# Stumpers



## Oldgrandman (Nov 16, 2004)

Found some in my little "city spot" this evening. Missed out on a lot more that were much bigger and buggy. I like these little buttons better anyhow.
Still time left but with the rains I may be fishing more instead of shroomin.
I sure wish morels grew like stumpers!
I'd be interested to hear others ideas on cooking stumpers.
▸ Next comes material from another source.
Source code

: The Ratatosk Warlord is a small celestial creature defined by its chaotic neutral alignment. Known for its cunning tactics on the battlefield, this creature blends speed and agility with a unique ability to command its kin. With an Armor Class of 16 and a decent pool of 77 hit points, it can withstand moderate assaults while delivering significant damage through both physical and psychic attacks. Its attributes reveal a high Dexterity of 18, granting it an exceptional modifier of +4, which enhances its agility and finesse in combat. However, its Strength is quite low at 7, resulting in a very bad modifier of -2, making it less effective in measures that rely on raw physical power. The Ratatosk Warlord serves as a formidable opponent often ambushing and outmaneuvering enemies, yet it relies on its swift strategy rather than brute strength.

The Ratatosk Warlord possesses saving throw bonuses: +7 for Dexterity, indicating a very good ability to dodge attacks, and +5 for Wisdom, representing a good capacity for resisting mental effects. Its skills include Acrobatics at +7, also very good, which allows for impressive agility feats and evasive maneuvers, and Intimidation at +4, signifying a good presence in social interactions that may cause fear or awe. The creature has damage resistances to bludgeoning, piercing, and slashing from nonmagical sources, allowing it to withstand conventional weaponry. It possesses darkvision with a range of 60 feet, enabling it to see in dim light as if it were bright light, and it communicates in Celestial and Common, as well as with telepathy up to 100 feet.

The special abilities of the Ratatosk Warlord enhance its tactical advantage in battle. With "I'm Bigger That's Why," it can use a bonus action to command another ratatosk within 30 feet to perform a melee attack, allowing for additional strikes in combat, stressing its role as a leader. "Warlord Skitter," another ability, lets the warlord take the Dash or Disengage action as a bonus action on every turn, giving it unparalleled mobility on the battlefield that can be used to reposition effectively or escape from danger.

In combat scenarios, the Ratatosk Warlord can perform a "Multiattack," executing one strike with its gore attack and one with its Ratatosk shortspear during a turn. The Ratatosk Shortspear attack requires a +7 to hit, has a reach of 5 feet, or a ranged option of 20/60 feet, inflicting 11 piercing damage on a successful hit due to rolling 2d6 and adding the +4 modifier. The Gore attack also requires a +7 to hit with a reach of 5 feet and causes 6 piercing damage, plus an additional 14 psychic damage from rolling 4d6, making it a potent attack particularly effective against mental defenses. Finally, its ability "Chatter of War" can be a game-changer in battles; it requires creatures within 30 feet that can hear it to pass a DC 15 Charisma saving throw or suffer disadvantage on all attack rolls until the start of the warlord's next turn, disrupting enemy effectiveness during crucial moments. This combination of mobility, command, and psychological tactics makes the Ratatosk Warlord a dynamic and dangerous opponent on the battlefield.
I only ever sauted them like any other shroom, maybe somebody has an idea that may be better that I never tried.

This is about average the size that I picked, about 1 pound.


----------



## StumpJumper (Nov 13, 2001)

I think they would be good in batter deepfried


----------



## wild bill (Apr 20, 2001)

i like throwing them in with my venison gravy stock.


----------



## glugger (Feb 2, 2005)

They are awesome in a recipe called Russian Mushroom soup.


----------



## fmarke (Jun 28, 2003)

sautee some onions in butter, add sliced stumpers and a little half and half, thicken slightly with flour.


----------



## Oldgrandman (Nov 16, 2004)

Fmarke, that sounds pretty good. Gonna try that maybe with some of my morels too. Have been looking for an easy mushroom in cream sauce recipe and thats about as easy as it gets.
StumpJumper, tried them floured and deep fried and they were just OK, but maybe I will have to try battered like I do fish.
THANKS Y'ALL!


----------



## Splitshot (Nov 30, 2000)

We always par boil them with a slice of onion. If the onion turns green you toss them out. So far, I don't remember that happening.

After they are par boiled, saute them with steak or forget the steak and just eat them.

Other favorites are with venison goulash, spaghetti and on pizza.

We always canned them and they tasted good all year, better than freezing them. I also like them better than morels, although morels are great too.


----------



## StumpJumper (Nov 13, 2001)

Yeah I meant batterd and deep fried like the ones you would get in a bar with cocktail sauce


----------



## Oldgrandman (Nov 16, 2004)

Hey Splitshot, I'll show you my stumper spots if you show me your morel spots:evil: I mean since you like stumpers better and I like morels better...
Seriously, my neighbor mentioned par boiling. Might have to look into that too. Thanks again for the tips.


----------